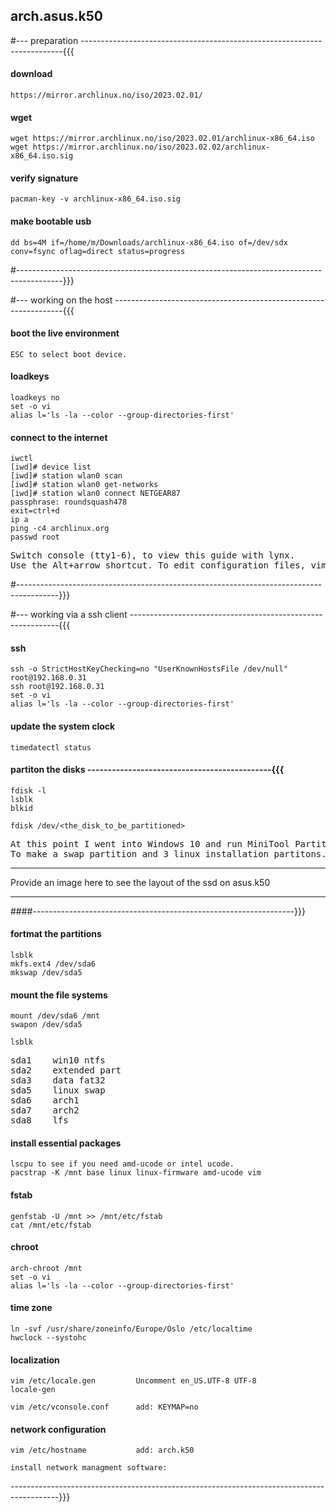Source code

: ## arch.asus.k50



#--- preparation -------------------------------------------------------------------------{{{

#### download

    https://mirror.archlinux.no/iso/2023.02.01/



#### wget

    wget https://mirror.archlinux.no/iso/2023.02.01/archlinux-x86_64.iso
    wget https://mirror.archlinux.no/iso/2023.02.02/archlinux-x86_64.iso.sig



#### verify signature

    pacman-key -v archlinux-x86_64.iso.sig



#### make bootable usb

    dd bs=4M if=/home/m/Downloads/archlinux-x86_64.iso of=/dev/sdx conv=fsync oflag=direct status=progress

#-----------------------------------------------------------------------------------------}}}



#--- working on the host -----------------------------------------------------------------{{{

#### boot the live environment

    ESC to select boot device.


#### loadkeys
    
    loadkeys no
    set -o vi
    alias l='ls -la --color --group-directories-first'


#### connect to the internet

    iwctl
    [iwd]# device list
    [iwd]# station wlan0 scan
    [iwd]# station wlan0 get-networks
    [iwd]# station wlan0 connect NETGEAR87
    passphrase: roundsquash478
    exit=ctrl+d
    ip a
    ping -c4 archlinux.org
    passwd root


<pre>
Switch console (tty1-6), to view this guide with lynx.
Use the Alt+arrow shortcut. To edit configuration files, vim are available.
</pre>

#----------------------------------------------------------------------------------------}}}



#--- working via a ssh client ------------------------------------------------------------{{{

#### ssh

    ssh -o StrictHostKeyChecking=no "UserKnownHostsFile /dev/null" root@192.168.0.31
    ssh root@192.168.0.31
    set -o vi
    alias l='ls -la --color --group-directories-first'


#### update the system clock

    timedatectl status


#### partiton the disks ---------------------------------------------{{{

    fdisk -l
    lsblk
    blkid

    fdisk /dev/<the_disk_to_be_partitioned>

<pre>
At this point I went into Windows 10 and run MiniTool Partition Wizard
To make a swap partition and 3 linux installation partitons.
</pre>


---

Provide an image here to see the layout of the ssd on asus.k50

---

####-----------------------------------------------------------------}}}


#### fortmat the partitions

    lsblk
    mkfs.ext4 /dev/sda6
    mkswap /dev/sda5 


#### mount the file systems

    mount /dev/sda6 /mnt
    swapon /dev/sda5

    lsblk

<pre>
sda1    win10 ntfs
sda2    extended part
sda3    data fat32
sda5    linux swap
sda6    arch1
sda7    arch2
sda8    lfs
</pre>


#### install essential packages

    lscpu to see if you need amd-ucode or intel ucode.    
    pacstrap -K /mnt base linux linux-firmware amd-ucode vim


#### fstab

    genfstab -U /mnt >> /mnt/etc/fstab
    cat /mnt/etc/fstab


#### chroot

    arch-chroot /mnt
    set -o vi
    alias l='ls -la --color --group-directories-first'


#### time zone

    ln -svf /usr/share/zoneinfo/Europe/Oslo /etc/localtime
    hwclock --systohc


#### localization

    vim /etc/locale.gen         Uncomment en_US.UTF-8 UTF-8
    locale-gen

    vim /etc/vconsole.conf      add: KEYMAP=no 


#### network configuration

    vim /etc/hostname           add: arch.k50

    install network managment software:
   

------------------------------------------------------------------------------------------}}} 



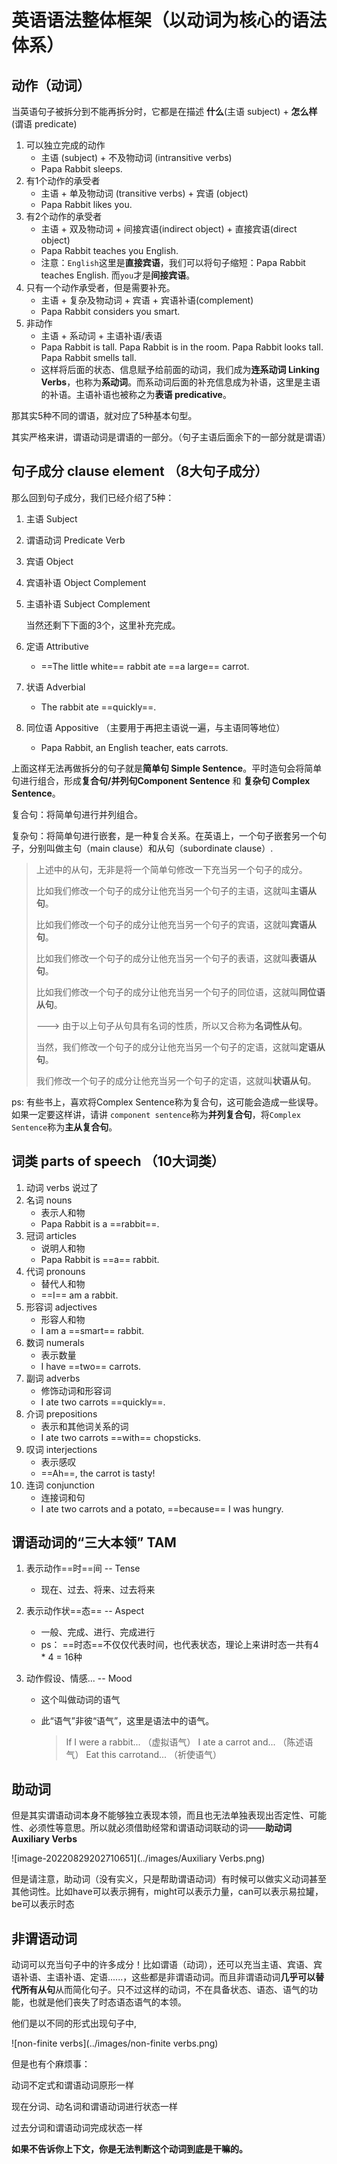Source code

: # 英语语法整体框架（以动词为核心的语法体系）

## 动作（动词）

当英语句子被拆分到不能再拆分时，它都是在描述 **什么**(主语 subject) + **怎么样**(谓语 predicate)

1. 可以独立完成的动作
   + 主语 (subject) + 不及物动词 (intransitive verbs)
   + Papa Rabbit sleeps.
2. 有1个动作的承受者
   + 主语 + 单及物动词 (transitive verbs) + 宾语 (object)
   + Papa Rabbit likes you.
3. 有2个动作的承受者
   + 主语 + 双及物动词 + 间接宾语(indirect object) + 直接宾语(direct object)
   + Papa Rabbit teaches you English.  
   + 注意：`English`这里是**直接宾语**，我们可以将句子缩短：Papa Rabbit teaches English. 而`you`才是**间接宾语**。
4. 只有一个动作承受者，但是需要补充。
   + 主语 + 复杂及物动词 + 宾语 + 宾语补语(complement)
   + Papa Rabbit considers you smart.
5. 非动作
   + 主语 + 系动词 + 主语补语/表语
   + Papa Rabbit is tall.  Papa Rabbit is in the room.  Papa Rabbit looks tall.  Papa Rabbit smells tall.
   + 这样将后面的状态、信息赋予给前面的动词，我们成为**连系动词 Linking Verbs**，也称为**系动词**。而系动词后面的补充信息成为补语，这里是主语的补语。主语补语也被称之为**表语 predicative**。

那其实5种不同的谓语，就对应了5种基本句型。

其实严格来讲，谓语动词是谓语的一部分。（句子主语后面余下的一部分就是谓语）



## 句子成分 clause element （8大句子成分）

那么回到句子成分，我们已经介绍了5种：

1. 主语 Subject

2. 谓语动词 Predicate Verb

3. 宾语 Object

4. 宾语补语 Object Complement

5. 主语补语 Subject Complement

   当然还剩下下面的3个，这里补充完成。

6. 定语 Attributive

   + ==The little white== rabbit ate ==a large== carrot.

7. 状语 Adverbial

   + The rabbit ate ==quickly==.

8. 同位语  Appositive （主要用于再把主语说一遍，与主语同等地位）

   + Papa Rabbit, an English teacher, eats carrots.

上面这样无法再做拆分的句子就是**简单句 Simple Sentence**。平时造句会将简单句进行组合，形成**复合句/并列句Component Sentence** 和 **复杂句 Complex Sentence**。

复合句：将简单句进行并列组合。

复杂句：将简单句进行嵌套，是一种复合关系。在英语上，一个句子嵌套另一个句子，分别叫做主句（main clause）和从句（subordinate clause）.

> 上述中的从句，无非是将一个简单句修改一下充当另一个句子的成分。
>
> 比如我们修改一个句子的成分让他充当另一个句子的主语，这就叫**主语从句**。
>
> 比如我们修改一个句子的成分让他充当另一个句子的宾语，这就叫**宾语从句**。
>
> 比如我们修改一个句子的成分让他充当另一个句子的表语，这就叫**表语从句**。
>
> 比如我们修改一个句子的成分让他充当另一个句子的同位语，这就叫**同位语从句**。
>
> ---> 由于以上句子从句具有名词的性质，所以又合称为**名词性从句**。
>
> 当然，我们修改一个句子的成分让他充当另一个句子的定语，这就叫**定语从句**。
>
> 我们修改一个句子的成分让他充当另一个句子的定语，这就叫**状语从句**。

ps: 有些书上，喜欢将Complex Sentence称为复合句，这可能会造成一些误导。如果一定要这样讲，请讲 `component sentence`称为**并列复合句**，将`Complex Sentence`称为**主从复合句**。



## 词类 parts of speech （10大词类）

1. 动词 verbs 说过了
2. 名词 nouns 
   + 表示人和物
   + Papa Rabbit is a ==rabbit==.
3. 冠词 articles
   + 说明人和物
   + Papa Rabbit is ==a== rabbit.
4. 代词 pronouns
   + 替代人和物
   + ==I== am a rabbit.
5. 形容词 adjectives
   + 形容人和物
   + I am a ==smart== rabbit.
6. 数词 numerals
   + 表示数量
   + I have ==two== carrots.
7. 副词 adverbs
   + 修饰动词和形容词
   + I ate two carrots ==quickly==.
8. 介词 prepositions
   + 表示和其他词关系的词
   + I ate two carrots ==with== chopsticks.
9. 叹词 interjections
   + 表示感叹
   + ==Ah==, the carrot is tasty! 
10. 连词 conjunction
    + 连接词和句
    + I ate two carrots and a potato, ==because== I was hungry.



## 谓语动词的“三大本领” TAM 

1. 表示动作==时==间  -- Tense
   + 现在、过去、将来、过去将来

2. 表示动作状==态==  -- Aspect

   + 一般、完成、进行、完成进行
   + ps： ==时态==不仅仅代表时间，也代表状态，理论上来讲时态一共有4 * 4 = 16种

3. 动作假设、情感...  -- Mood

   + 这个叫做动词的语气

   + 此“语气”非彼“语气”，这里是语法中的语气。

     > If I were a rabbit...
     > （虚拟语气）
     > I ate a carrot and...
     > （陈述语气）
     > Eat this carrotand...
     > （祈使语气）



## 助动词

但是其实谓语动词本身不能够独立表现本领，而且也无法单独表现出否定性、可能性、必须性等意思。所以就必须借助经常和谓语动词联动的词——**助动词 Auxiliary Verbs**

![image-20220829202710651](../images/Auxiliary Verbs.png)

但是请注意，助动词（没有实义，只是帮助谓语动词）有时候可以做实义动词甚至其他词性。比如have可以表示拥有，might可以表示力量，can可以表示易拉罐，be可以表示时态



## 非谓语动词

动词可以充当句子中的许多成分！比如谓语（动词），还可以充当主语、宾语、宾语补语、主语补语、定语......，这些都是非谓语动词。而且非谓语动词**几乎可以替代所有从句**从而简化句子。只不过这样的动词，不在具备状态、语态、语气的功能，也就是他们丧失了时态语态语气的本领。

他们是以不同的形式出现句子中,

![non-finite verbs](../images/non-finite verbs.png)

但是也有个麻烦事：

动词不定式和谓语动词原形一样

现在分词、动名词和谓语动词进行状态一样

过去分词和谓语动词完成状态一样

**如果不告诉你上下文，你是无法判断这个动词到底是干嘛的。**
——
Word for word, output the lines from the beginning of the listing through the line holding "#--- working via" and nothing beyond them. Omit the pictures.

Source code

: ## arch.asus.k50



#--- preparation -------------------------------------------------------------------------{{{

#### download

    https://mirror.archlinux.no/iso/2023.02.01/



#### wget

    wget https://mirror.archlinux.no/iso/2023.02.01/archlinux-x86_64.iso
    wget https://mirror.archlinux.no/iso/2023.02.02/archlinux-x86_64.iso.sig



#### verify signature

    pacman-key -v archlinux-x86_64.iso.sig



#### make bootable usb

    dd bs=4M if=/home/m/Downloads/archlinux-x86_64.iso of=/dev/sdx conv=fsync oflag=direct status=progress

#-----------------------------------------------------------------------------------------}}}



#--- working on the host -----------------------------------------------------------------{{{

#### boot the live environment

    ESC to select boot device.


#### loadkeys
    
    loadkeys no
    set -o vi
    alias l='ls -la --color --group-directories-first'


#### connect to the internet

    iwctl
    [iwd]# device list
    [iwd]# station wlan0 scan
    [iwd]# station wlan0 get-networks
    [iwd]# station wlan0 connect NETGEAR87
    passphrase: roundsquash478
    exit=ctrl+d
    ip a
    ping -c4 archlinux.org
    passwd root


<pre>
Switch console (tty1-6), to view this guide with lynx.
Use the Alt+arrow shortcut. To edit configuration files, vim are available.
</pre>

#----------------------------------------------------------------------------------------}}}



#--- working via a ssh client ------------------------------------------------------------{{{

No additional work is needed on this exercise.